あたしは専属護衛ではあれど、親衛隊の中では新人なのだから。
「さて、雑談はこのくらいで手合わせ願おうか嬢ちゃん」
「はい、よろしくお願いします」
団長さんはあたしから少し離れた後、背中に背負っていた大剣を取り出した。
あたしも剣を構え、間合いを取る。
「うぉりゃあっ!!」
団長さんが剣を振り下ろす。
一見何の変哲もない大剣の振り下ろしたが、そこに魔力も乗せてきているため、剣圧が地面を削りつつあたしに迫ってきた。
「
何層もの土の壁を作る。
しかし団長さんの剣圧はそれらを破壊して、あたしにまで到達した。
「っ!!」
咄嗟に避けるが、そこへ団長さんが切先を真下に、あたし目掛けて落ちてくる。
パワー系かと思いきや、スピードも兼ね備えてるとは。
やばい、死ぬ。
そう思った瞬間、雛桔梗の防護シールドが展開され、シールドに阻まれて団長さんの剣があたしに届く事はなかった。
『ありがとう、雛桔梗』
【いいえ。

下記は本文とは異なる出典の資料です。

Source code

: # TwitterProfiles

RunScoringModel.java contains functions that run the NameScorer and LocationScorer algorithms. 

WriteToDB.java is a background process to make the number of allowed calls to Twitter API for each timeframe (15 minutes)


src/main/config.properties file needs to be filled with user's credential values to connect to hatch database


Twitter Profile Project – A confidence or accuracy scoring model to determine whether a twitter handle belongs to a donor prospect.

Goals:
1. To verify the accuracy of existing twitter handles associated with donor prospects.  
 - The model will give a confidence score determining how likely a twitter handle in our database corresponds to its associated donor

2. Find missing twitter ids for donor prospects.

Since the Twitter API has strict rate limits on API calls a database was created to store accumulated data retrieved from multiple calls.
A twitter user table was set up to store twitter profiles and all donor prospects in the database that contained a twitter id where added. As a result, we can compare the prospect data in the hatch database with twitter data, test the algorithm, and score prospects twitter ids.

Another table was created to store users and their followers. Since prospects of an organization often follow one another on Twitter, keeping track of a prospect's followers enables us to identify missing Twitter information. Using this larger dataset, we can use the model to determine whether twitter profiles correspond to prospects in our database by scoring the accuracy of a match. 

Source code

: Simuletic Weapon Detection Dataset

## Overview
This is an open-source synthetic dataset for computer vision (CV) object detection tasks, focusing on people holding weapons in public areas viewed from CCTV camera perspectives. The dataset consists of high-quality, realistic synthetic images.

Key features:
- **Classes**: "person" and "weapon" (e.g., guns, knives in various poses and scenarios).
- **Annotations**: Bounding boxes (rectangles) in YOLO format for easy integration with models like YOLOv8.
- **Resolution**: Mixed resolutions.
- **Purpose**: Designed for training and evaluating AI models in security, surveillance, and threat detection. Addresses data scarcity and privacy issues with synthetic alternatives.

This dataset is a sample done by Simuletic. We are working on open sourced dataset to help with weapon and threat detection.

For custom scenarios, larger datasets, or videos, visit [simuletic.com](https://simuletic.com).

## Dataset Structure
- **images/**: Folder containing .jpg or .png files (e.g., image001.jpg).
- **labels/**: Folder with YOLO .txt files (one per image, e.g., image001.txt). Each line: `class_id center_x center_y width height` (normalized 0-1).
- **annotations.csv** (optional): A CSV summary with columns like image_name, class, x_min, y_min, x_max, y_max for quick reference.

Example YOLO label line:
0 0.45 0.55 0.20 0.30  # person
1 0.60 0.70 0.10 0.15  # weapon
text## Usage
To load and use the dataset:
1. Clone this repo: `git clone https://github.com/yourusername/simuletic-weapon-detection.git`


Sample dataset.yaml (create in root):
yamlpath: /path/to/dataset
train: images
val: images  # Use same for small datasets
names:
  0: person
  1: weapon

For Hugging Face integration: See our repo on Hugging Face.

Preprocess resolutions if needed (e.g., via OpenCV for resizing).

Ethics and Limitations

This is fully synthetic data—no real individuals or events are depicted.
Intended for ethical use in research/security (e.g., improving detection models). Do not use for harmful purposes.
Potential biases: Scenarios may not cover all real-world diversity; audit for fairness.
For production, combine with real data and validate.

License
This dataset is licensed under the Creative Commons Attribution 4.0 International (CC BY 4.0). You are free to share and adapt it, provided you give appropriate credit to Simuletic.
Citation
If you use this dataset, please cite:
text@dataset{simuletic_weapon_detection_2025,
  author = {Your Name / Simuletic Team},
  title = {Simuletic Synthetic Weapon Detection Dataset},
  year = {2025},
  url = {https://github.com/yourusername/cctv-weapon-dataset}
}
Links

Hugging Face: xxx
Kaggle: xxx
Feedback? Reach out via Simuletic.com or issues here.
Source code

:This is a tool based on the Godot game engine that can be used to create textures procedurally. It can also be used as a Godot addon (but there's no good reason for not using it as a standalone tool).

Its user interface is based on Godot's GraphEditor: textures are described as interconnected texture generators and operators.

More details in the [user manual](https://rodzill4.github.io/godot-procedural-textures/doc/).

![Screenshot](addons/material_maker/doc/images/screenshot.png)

我が主の御身をお守りする事が、私の使命ですので】
うちの相棒は本当に頼りになる。
距離をとって、団長さんに話しかけた。
「お強いですね、団長。魔武器を展開する羽目になるとは、思いませんでした」
「これでも、第一騎士団の団長だからな。あんまり舐めてると死ぬぜ、嬢ちゃん」
それは今痛感したばかりだ。
あたしは深呼吸をした後、剣を仕舞う。
「驕り高ぶった鼻をへし折っていただき、ありがとうございます。ダーカン第一騎士団長。今から本気で参ります。是非、胸をお借りしたく思います」
「おう、来いや嬢ちゃん!!」
体に身体強化魔法をかけ身を低くし、柄に手をかけた。
団長さんは走り出し、あたしに剣を振り下ろそうとする。
瞬間、あたしは剣を抜き、団長さんの体を切り裂きながら、彼の後方に移動した。
所謂、居合術を使ったのだ。
「こりゃ、見えねぇ、な」
そう言い、団長さんは倒れる。
団員達は拍手喝采をあたしに送ってくるが、それで良いのか?
あなた達の団長が倒れているんだけれど?
あたしは直様、回復魔法をかけた。